Elon Musk, who yesterday spent $44 billion buying Twitter, has put some money towards decarbonizing the atmosphere.
The Musk Foundation, a grantmaking body run by Musk and his brother Kimbal, is sponsoring a $100 million Xprize to develop carbon capture technology. This week, 15 research teams each received a $1 million "milestone" grant in recognition of their efforts to produce innovations that can develop toward large-scale carbon capture. One overall winner will receive the remaining $80 million in 2025.
It is the largest ever Xprize, but amounts to about one-hundredth of a percent of the price Musk is paying for Twitter. It is also small compared with the $925 million put up by Stripe, Shopify, Meta, and Alphabet, in advance commitments to buy actual carbon removal services.
Xprize payout
"The Xprize Carbon Removal competition was launched to encourage carbon removal innovators to work on tackling the biggest threat facing humanity: fighting climate change and rebalancing Earth’s carbon cycle," said the Xprize announcement. It's the largest incentive prize at Xprize, or anywhere else.
The winners at the milestone stage come from Australia, Canada, France, Iceland, Kenya, the Netherlands, the Philippines, the United Kingdom, and the United States. All are eligible to continue, competing for the grand prize, with new contestants also welcome to join.
The technologies being tackled include new and previously known systems for carbon removal, including biochar, agricultural solutions, organic and inorganic ocean solutions, mineralization of mine tailings, direct air capture with geologic sequestration, agroforestry, soil carbon, and more. Winning solutions have to work, provide net negative emissions, and sequester carbon dioxide for at least 100 years - while having the potential to scale to gigaton scale.
To win, any technology will have to be executed and delivered, at a scale of one million tons per year, with a pathway towards one gigaton per year.

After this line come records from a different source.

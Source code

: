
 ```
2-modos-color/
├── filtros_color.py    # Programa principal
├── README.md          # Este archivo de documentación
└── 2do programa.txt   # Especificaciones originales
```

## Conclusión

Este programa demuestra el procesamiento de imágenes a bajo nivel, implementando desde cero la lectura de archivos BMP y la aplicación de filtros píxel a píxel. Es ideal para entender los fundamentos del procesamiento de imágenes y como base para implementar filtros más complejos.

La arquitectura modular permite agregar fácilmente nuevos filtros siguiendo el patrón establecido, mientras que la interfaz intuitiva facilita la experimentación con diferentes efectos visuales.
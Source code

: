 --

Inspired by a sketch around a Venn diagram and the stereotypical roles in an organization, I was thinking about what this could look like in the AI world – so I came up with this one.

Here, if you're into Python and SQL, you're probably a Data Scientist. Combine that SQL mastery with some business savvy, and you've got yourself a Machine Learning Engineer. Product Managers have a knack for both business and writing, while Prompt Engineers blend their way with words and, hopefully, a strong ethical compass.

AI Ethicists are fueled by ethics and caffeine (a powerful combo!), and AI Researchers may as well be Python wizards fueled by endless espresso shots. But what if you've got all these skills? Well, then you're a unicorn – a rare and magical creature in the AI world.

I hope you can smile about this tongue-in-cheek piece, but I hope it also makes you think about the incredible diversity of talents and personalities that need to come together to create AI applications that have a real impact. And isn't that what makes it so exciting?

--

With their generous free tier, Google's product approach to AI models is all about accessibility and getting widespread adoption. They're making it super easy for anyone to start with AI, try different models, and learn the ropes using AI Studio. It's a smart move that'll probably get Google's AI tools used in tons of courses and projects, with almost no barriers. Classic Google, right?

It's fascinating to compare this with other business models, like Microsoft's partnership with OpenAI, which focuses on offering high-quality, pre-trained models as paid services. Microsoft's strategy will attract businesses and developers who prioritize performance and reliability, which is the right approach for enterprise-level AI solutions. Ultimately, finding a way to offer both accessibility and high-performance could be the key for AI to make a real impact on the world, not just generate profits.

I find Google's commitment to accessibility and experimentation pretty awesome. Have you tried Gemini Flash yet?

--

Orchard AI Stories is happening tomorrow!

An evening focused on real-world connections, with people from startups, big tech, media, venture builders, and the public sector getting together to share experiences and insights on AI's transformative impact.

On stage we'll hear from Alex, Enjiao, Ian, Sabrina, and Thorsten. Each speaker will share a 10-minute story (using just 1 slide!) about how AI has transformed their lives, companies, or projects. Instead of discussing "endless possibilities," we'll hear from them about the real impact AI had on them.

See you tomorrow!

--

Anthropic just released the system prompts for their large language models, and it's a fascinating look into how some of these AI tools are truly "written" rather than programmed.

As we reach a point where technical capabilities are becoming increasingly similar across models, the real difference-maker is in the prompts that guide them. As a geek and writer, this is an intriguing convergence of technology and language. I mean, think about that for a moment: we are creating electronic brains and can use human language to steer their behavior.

Originally, the price attracted more than 1,000 entries, which was narrowed to 286 by the eligibility criteria. Entries were screened by expert reviewers and ranked, to whittle them down to 60. After that, judges probed further on operational plans to get down to 15 teams issued with the interim $1 million milestone awards.
All fifteen teams are eligible for the final award, and other teams are welcome to join in the contest. Registration closes on December 1, 2023.
“One year in, we already see the positive impact of the prize: hundreds of groups working on a wide range of promising carbon removal solutions. Not just ideas, but development and deployment plans, which is exactly what we need. The pace and depth of initiatives in carbon removal and other crucial climate solutions has never been greater, but we still need more — more and deeper emissions cuts, and more reliable, validated carbon removal solutions. That’s why we launched this prize in the first place,” said Dr. Marcius Extavour, chief scientist and vice president of climate and environment at Xprize.
The winners included six teams working to remove carbon from the air - 8 Rivers Capital and Sustaera from the US, both Heirloom and Verdox from US/Iceland, Carbyon from the Netherlands, and Project Hajar from the UK.
A further five submitted land-based technologies - the Bioeconomy Institute Carbon Removal Team, Plantvillage and Global Algae Innovations from the US, NetZero from France, and Takachar & Safi Organics from Kenya. Carbin Minerals from Canada looked at using rocks.
Three looked at the ocean - Captura from the US, a Marine Permaculture SeaForestation project from the US, the Philippines & Australia, and Planetary from Canada
Xprize contests don't always run to completion. In 2016, IBM's then-popular Watson division announced a $5 million contest for the first AI to deliver a convincing TED talk. The 2020 closing date has come and gone without a winner being announced.